# Records for the task
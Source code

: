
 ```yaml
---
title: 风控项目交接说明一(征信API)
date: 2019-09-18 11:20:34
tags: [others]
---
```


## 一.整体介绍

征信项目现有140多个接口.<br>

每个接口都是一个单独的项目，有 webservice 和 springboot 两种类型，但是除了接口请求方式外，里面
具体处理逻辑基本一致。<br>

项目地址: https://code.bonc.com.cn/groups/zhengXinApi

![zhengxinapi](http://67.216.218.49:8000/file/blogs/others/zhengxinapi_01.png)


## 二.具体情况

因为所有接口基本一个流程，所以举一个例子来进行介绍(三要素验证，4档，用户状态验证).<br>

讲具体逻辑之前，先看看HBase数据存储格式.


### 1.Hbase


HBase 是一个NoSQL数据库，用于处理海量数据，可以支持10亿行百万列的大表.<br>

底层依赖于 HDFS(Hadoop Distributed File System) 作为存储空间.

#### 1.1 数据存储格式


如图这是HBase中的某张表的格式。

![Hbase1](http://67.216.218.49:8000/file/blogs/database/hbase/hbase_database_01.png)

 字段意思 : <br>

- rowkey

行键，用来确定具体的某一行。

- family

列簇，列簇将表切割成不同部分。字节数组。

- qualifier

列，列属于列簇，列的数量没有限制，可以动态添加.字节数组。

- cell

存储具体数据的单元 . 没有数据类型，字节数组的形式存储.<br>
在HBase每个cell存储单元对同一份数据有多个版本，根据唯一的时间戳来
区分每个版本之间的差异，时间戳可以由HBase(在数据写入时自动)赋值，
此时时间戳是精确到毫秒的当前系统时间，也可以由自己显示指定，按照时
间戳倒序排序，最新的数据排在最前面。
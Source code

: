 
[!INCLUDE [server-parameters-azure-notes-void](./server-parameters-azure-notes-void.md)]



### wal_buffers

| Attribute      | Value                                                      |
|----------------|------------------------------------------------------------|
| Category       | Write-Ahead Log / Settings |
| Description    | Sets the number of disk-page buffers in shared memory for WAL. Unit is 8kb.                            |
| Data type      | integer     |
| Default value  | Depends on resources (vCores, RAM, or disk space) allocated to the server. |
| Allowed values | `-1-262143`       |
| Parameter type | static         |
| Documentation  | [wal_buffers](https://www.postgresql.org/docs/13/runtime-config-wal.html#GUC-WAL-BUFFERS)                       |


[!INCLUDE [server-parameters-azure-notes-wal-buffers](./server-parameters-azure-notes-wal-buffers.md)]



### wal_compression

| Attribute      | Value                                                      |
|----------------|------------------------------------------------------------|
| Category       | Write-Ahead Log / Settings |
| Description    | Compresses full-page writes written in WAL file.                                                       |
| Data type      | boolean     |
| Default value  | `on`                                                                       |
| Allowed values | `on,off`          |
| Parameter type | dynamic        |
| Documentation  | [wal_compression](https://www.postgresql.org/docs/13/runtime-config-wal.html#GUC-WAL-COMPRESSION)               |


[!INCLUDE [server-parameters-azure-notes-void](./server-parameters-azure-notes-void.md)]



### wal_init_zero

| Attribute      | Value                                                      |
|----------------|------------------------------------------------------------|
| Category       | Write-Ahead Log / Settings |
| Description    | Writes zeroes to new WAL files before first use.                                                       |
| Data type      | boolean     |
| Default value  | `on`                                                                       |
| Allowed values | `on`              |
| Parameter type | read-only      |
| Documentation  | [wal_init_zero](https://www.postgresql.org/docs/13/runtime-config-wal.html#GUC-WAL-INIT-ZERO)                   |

# Exercise details
Look through the material above and pick out each line holding the word "config".

# Expected answer
| Documentation  | [wal_buffers](https://www.postgresql.org/docs/13/runtime-config-wal.html#GUC-WAL-BUFFERS)                       |
| Documentation  | [wal_compression](https://www.postgresql.org/docs/13/runtime-config-wal.html#GUC-WAL-COMPRESSION)               |
| Documentation  | [wal_init_zero](https://www.postgresql.org/docs/13/runtime-config-wal.html#GUC-WAL-INIT-ZERO)                   |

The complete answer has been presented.